Há quem veja nisso riscos delas desaparecerem ou se descaracterizarem. Os
“puristas” opõem-se, por exemplo, à crescente utilização de recursos da
modernidade – como televisão, rádio, gravações e internet – nas expressões
folclóricas, argumentando, não sem uma certa razão, que estas são, sobretudo,
tradições que, se ou quando modificadas, perdem a alma e a concepção original.
Afirmam, por exemplo,
que depois que a TV passou a se interessar pela literatura de cordel, essa
perdeu a autenticidade. Apontam como prova disso o fato dos cordelistas estarem
abandonando, paulatinamente, lendas e crendices a que recorriam antigamente e
perpetuavam em suas produções, trocando esses temas pelos da cultura
nitidamente urbana. Entendo que, neste caso, os que criticam esse procedimento
descambam para o exagero. Considero o folclore algo vivo e, portanto, em
permanente mutação, como é, por exemplo, a língua de um povo. A incorporação de
novos temas não significa, necessariamente, o abandono dos tradicionais. Vejo
isso, na verdade, como acréscimo ao acervo de manifestações folclóricas de um
povo (no caso, o nosso).
É certo que o folclore
“se alimenta” basicamente de tradições. Todavia, os usos, costumes,
superstições, crendices, lendas, mitos etc. das grandes cidades de hoje (e
estas têm, creiam-me, os seus próprios e em profusão), tidos como manifestações
de “modernidade”, em um futuro talvez não muito distante – coisa de vinte,
vinte e cinco, cinqüenta ou cem anos – terão a mesma “pátina” da História que
as peripécias, por exemplo, da “Nau Catarineta” ou dos confrontos entre mouros
e cristãos do folclore de hoje.
Em favor dessa tese
pode-se citar o mais renomado folclorista brasileiro, o historiador,
antropólogo e jornalista potiguar Luís da Câmara Cascudo (falecido em 30 de
julho de 1986), que, em entrevista à revista Veja, publicada em 19 de abril de
1972, afirmou: “Toda a produção de cultura popular está sendo aproveitada
agora, a partir da segunda metade do século XX. Quando eu comecei a trabalhar,
acontecia o contrário. Chegaram a pedir a minha demissão de professor catedrático
de História porque eu estava desmoralizando o Ateneu Norte-riograndense ao
estudar o bumba-meu-boi e contar histórias de lobisomem. Isso era indigno de um
professor de História. Agora a literatura de cordel e o folclore interessam aos
professores universitários, cineastas, poetas. Não há nada imóvel que não acabe
se fossilizando e desaparecendo. Defendo, portanto, essa forma de
sobrevivência, que nada mais é do que uma volta das fontes primárias da forma”.
E mestre Cascudo
arrematou, dizendo: “Sou defensor da tradição e não da imobilidade da tradição.

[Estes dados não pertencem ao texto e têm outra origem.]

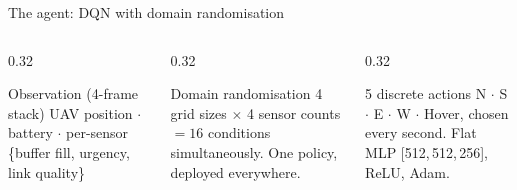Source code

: \documentclass[aspectratio=169,11pt]{beamer}
\begin{document}
\begin{frame}[t]{The agent: DQN with domain randomisation}
  \vspace{0.4em}
  \centering
  \resizebox{0.96\linewidth}{!}{}\\[0.4em]
  \begin{columns}[T]
    \begin{column}{0.32\textwidth}
      \begin{block}{Observation (4-frame stack)}
        \footnotesize
        UAV position $\cdot$ battery $\cdot$ per-sensor
        \{buffer fill, urgency, link quality\}
      \end{block}
    \end{column}
    \begin{column}{0.32\textwidth}
      \begin{block}{Domain randomisation}
        \footnotesize
        4 grid sizes $\times$ 4 sensor counts
        $= 16$ conditions simultaneously.
        One policy, deployed everywhere.
      \end{block}
    \end{column}
    \begin{column}{0.32\textwidth}
      \begin{block}{5 discrete actions}
        \footnotesize
        N $\cdot$ S $\cdot$ E $\cdot$ W $\cdot$ Hover,
        chosen every second.
        Flat MLP [512,\,512,\,256], ReLU, Adam.
      \end{block}
    \end{column}
  \end{columns}
\end{frame}


\end{document}

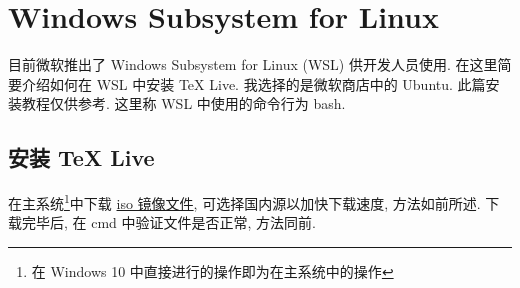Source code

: 
\chapter{Windows Subsystem for Linux}

目前微软推出了 Windows Subsystem for Linux (WSL) 供开发人员使用.
在这里简要介绍如何在 WSL 中安装 \TeX{} Live.
我选择的是微软商店中的 Ubuntu.
此篇安装教程仅供参考.
这里称 WSL 中使用的命令行为 \textsf{bash}.

\section{安装 \TeX{} Live}

在主系统\footnote{在 Windows 10 中直接进行的操作即为在主系统中的操作}中下载 \href{http://mirrors.ctan.org/systems/texlive/Images/texlive2019.iso}{iso 镜像文件},
可选择国内源以加快下载速度,
方法如前所述.
下载完毕后, 在 \textsf{cmd} 中验证文件是否正常,
方法同前.

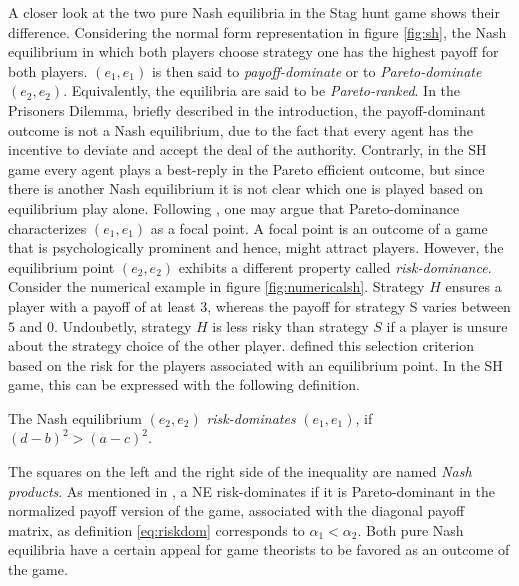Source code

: A closer look at the two pure Nash equilibria in the Stag hunt game 
shows their difference. Considering the normal form representation in figure 
\ref{fig:sh}, the Nash equilibrium in which both players choose strategy one 
has the highest payoff
for both players. $(e_1,e_1)$ is then said to 
\textit{payoff-dominate} or to \textit{Pareto-dominate} 
$(e_2,e_2)$. Equivalently, the equilibria are said to be
\textit{Pareto-ranked}.
In the Prisoners Dilemma, briefly described in the introduction, 
the payoff-dominant outcome is not a 
Nash equilibrium, due to the fact that every agent has the incentive to 
deviate and accept the deal of the authority.
Contrarly, in the SH game every agent plays a best-reply 
in the Pareto efficient outcome, but since there is another Nash equilibrium 
it is not clear which one is played based on equilibrium play alone. 
Following \textcite[57]{schelling_strategy_1960}, one may argue that 
Pareto-dominance characterizes $(e_1,e_1)$ as a focal point. 
A focal point is an outcome of a game that is psychologically prominent and
hence, might attract players.
However, the equilibrium point $(e_2,e_2)$ exhibits a different property
called \textit{risk-dominance}. 
Consider the numerical example in figure \ref{fig:numericalsh}. 
Strategy $H$ ensures a player with a payoff of at least $3$, whereas the 
payoff for strategy S varies between $5$ and $0$. Undoubetly, 
strategy $H$ is less risky than strategy $S$ if a player is unsure 
about the strategy choice of the other player.
\textcite{harsanyi_general_1988} defined this selection criterion 
based on the risk for the players associated with an 
equilibrium point. In the SH game, this can be expressed with the following
definition.
\begin{mydef}
The Nash equilibrium $(e_2,e_2)$ \textit{risk-dominates} 
$(e_1,e_1)$, if $(d-b)^2 > (a-c)^2$. \label{eq:riskdom}
 \end{mydef}
The squares on the left and the right side of the inequality are named
\textit{Nash products}.
As mentioned in \textcite{weibull_evolutionary_1997}, a NE risk-dominates 
if it is Pareto-dominant in the normalized payoff version of the game, 
associated with the diagonal payoff matrix, 
as definition \eqref{eq:riskdom} corresponds to $\alpha_1 < \alpha_2$.
Both pure Nash equilibria have a certain appeal for game theorists to be
favored as an outcome of the game.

No sertão do meu tempo, o primeiro gramofone que apareceu foi levado por minha
mãe. Mais de cem vaqueiros cercaram, uma noite, o gramofone, para ouvir discos
da Casa Edison. Alguns queriam descobrir o cantor. Hoje o homem do sertão troca
as pilhas do seu rádio sem nenhum mistério”. Eu aduziria que navega na
internet, talvez tenha seu tablet e certamente dispõe de celular. Mas isso não
quer dizer que, necessariamente, tenha aberto mão de suas tradições. Talvez,
porém, as tenha adaptado no que, se o fez, agiu muito bem.